Saturday 5 May 2007

A Tribute

Bringing home the Dead

Sankar Ray

Sudipta Kaviraj, then a young academic at the new-born Jawaharlal Nehru University had modestly suggested to Puran Chand Joshi that the CPI at long last accepted his tactical line of a ‘National Front’ with the ‘national bourgeoisie’ against the rightist forces backed by the US imperialism, in 1972. This was When the West Bengal state council of the Communist Party of India set up a the Progressive Democratic Alliance with the Congress. They had even supported the Congress government from outside after the most controversial state legislative assembly election in 1972.

Pat came a benign rebuttal from PCJ. “No, I never meant unity of the CPI and the progressive section of the Congress to be concluded over telephone. By unity, I meant Unity through mass actions.” Kaviraj narrated the anecdote to this writer and a few other friends. The National Front between communists and Congress PCJ perceived, during his 12 years (1935-47) as CPI general secretary was not to be dominated by parliamentarism. The compulsion of struggle in the NF, he used to tell cadres in his inimitable style at the general body meetings, would be an acid test for freedom fighters

Born on 14 April, 1907, PCJ fully immunized himself all through his life from ‘parliamentary cretinism’ – first coined by Marx in his Eighteenth Brumaire of Louis Bonaparte - and had abiding faith in democratic mode of struggle against the Right reaction outside the parliamentary arena. He moved into the shoes of Dr Gangadhar Adhikari as the third CPI general secretary in 1935.(The first GS: Sachchidanand Vishnu Ghate). He was a member of the first central committee (1933) of CPI. As the CPI chief, he brought in a sea change in the communist movement transforming the nascent CPI into an organized entity through half-partisan struggle , a mix of open mass action in the freedom struggle within restricted constitutional rights and underground organization among toilers in the long term against the oppressive British regime and conveying to them what the communists meant for freedom, distinctly different from bourgeois nationalist aims.
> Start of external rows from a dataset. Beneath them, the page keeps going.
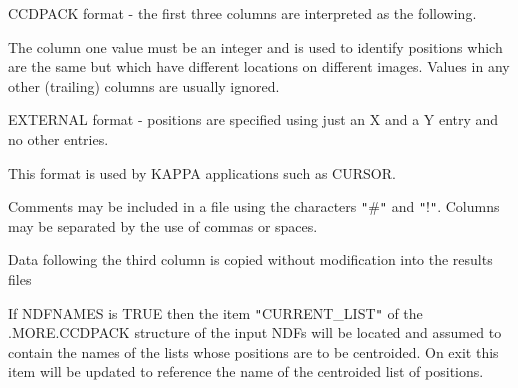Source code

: {{        CCDPACK format - the first three columns are interpreted as the
        following.

        The column one value must be an integer and is used to identify
        positions which are the same but which have different locations
        on different images. Values in any other (trailing) columns are
        usually ignored.

        EXTERNAL format - positions are specified using just an X and
        a Y entry and no other entries.

        This format is used by KAPPA applications such as CURSOR.

        Comments may be included in a file using the characters {\tt "}\#{\tt "} and
        {\tt "}!{\tt "}. Columns may be separated by the use of commas or spaces.

         Data following the third column is copied without modification
           into the results files

       If NDFNAMES is TRUE then the item {\tt "}CURRENT\_LIST{\tt "} 
       of the 
       .MORE.CCDPACK structure of the input NDFs will be located 
       and assumed to contain the names of the lists whose positions 
       are to be centroided. On exit this item will be updated to 
       reference the name of the centroided list of positions.
   }
   }
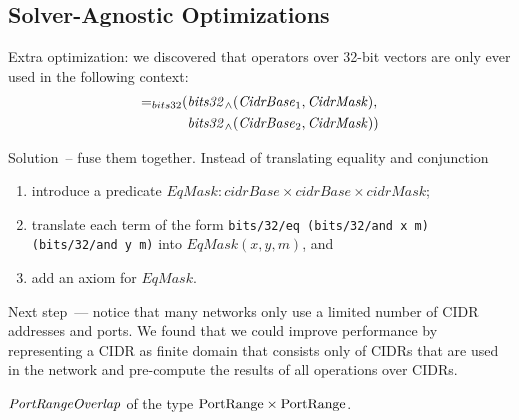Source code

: \subsection{Solver-Agnostic Optimizations}
Extra optimization: we discovered that operators over 32-bit vectors are only ever used in the following context:
\begin{equation*}
\begin{aligned}
\mathit{=}_{bits32}(&\mathit{bits32}_{\wedge}(\mathit{CidrBase}_1,\mathit{CidrMask}), \\
                   &\mathit{bits32}_{\wedge}(\mathit{CidrBase}_2,\mathit{CidrMask}))
\end{aligned}
\end{equation*}

Solution~-- fuse them together. Instead of translating equality and conjunction
\begin{enumerate}
  \item introduce a predicate $\mathit{EqMask}: \mathit{cidrBase}\times\mathit{cidrBase}\times\mathit{cidrMask}$;
  \item translate each term of the form \texttt{bits/32/eq (bits/32/and x m) (bits/32/and y m)} into $\mathit{EqMask}(x, y, m)$, and
  \item add an axiom for $\mathit{EqMask}$.
\end{enumerate}

Next step~--- notice that many networks only use a limited number of CIDR addresses and ports. We found that we could improve performance by representing a CIDR as finite domain that consists only of CIDRs that are used in the network and pre-compute the results of all operations over CIDRs.

$\mathit{PortRangeOverlap}$ of the type $\mathrm{PortRange} \times \mathrm{PortRange}$.

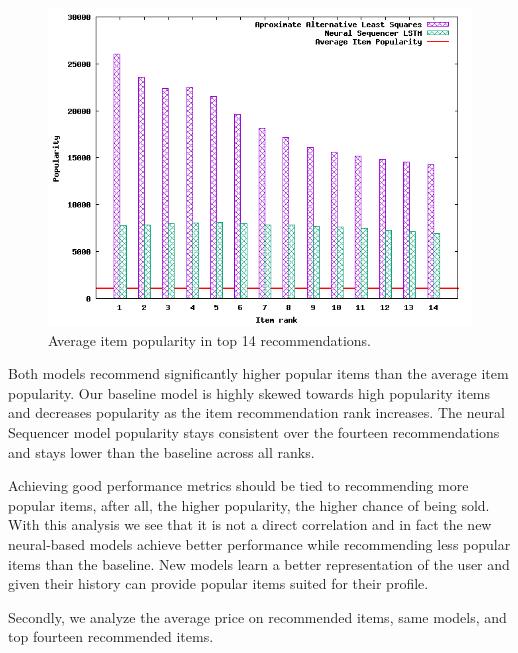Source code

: \documentclass{tex_files/kththesis}
\begin{document}
\begin{figure}[H]
    \centering
    \includegraphics[scale=0.75]{charts/popularity.png}
    \caption{Average item popularity in top 14 recommendations.}
\end{figure}

Both models recommend significantly higher popular items than the average item popularity. Our baseline model is highly skewed towards high popularity items and decreases popularity as the item recommendation rank increases. The neural Sequencer model popularity stays consistent over the fourteen recommendations and stays lower than the baseline across all ranks. 

Achieving good performance metrics should be tied to recommending more popular items, after all, the higher popularity, the higher chance of being sold. With this analysis we see that it is not a direct correlation and in fact the new neural-based models achieve better performance while recommending less popular items than the baseline. New models learn a better representation of the user and given their history can provide popular items suited for their profile. 

Secondly, we analyze the average price on recommended items, same models, and top fourteen recommended items.
\end{document}
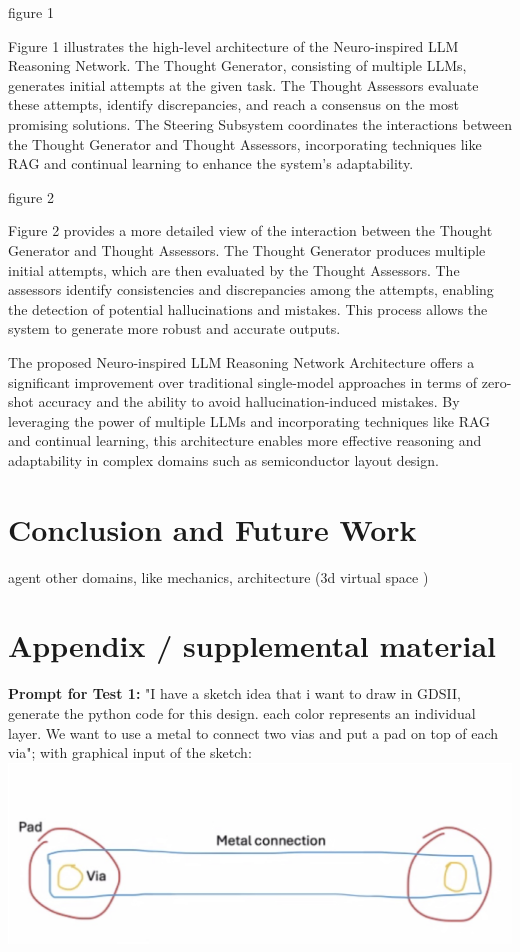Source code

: \documentclass{article}
\begin{document}
figure 1

Figure 1 illustrates the high-level architecture of the Neuro-inspired LLM Reasoning Network. The Thought Generator, consisting of multiple LLMs, generates initial attempts at the given task. The Thought Assessors evaluate these attempts, identify discrepancies, and reach a consensus on the most promising solutions. The Steering Subsystem coordinates the interactions between the Thought Generator and Thought Assessors, incorporating techniques like RAG and continual learning to enhance the system's adaptability.

figure 2

Figure 2 provides a more detailed view of the interaction between the Thought Generator and Thought Assessors. The Thought Generator produces multiple initial attempts, which are then evaluated by the Thought Assessors. The assessors identify consistencies and discrepancies among the attempts, enabling the detection of potential hallucinations and mistakes. This process allows the system to generate more robust and accurate outputs.

The proposed Neuro-inspired LLM Reasoning Network Architecture offers a significant improvement over traditional single-model approaches in terms of zero-shot accuracy and the ability to avoid hallucination-induced mistakes. By leveraging the power of multiple LLMs and incorporating techniques like RAG and continual learning, this architecture enables more effective reasoning and adaptability in complex domains such as semiconductor layout design.

\section{Conclusion and Future Work}
agent \cite{Ho2024-cd}
other domains, like mechanics, architecture (3d virtual space \cite{Sasazawa2024-wf})

\printbibliography %

\newpage
\appendix

\section{Appendix / supplemental material}
\textbf{Prompt for Test 1:}
"I have a sketch idea that i want to draw in GDSII, generate the python code for this design. each color represents an individual layer. We want to use a metal to connect two vias and put a pad on top of each via"; with graphical input of the sketch:
\includegraphics[width=0.5\linewidth]{sketch.png}
\end{document}
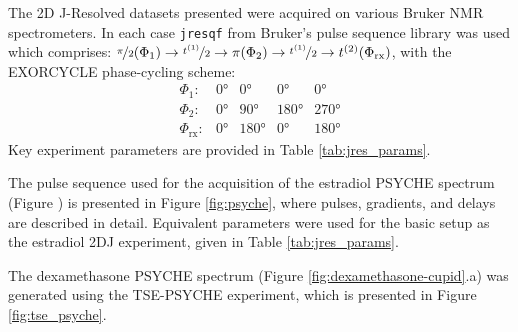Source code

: The 2D J-Resolved datasets presented were acquired on various Bruker NMR
spectrometers. In each case \texttt{jresqf} from Bruker's pulse sequence
library was used which comprises:
 $\nicefrac{\pi}{2}(\Phi_1) \rightarrow \nicefrac{t^{(1)}}{2} \rightarrow
\pi(\Phi_{2}) \rightarrow \nicefrac{t^{(1)}}{2} \rightarrow t^{(2)}(\Phi_{\text{rx}})$, with
the EXORCYCLE phase-cycling scheme\cite[Section 11.6]{Keeler2010}:
\begin{equation*}
    \begin{array}{lllll}
        \Phi_{1}: & \ang{0} & \ang{0} & \ang{0} & \ang{0} \\
        \Phi_{2}: & \ang{0} & \ang{90} & \ang{180} & \ang{270} \\
        \Phi_{\text{rx}}: & \ang{0} & \ang{180} & \ang{0} & \ang{180}
    \end{array}
\end{equation*}
Key experiment parameters are provided in Table \ref{tab:jres_params}.

The pulse sequence used for the acquisition of the estradiol \ac{PSYCHE}
spectrum (Figure ) is presented in Figure \ref{fig:psyche}, where
pulses, gradients, and delays are described in detail. Equivalent parameters
were used for the basic setup as the estradiol 2DJ experiment, given in Table
\ref{tab:jres_params}.

The dexamethasone \ac{PSYCHE} spectrum (Figure \ref{fig:dexamethasone-cupid}.a)
was generated using the \ac{TSE-PSYCHE} experiment, which is presented in
Figure \ref{fig:tse_psyche}.



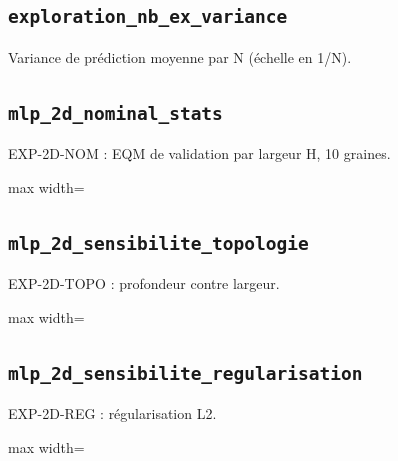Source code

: \documentclass[a4paper,10pt]{article}
\newcommand{\tablesroot}{results/tables}
\begin{document}
\noindent\begin{minipage}{\linewidth}
\subsection*{\texttt{exploration\_nb\_ex\_variance}}
Variance de pr\'ediction moyenne par N (\'echelle en 1/N).
\par
\end{minipage}\par
\addtocounter{table}{-1}
\begingroup\footnotesize

\endgroup
\par\medskip

\noindent\begin{minipage}{\linewidth}
\subsection*{\texttt{mlp\_2d\_nominal\_stats}}
EXP-2D-NOM : EQM de validation par largeur H, 10 graines.
\par
\begingroup\centering\footnotesize
\begin{adjustbox}{max width=\linewidth}

\end{adjustbox}\par
\endgroup
\end{minipage}
\par\medskip

\noindent\begin{minipage}{\linewidth}
\subsection*{\texttt{mlp\_2d\_sensibilite\_topologie}}
EXP-2D-TOPO : profondeur contre largeur.
\par
\begingroup\centering\footnotesize
\begin{adjustbox}{max width=\linewidth}

\end{adjustbox}\par
\endgroup
\end{minipage}
\par\medskip

\noindent\begin{minipage}{\linewidth}
\subsection*{\texttt{mlp\_2d\_sensibilite\_regularisation}}
EXP-2D-REG : r\'egularisation L2.
\par
\begingroup\centering\footnotesize
\begin{adjustbox}{max width=\linewidth}

\end{adjustbox}\par
\endgroup
\end{minipage}
\par\medskip
\end{document}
There is no denying that the CPI grew differently in contrast to the Congress,led by Mahatma Gandhi even in mainstream politics.

He was the youngest among the 32 accused in the historic Meerut Conspiracy Case (1929-33) allegedly to ‘overthrow the British rule’. His seniors included Ghate,Shripad Amrit Dange, Muzaffar Ahmed, Sohan Singh Josh, Adhikari, R S Nimbkar,Radharaman Mitra, Gopen Chakravarty, Ben Bradley, Philip Spratt and S. S. Mirajkar who turned the court room into a platform for spreading the message of socialism as the legitimate alternative to the Raj. The colonial bureaucracy was incensed to crush the communists who stood unflinchingly behind the exploited people. This exposure of the Raj in a way foiled the colonial plot to silence the communists when CPI was yet to become a centralized national party.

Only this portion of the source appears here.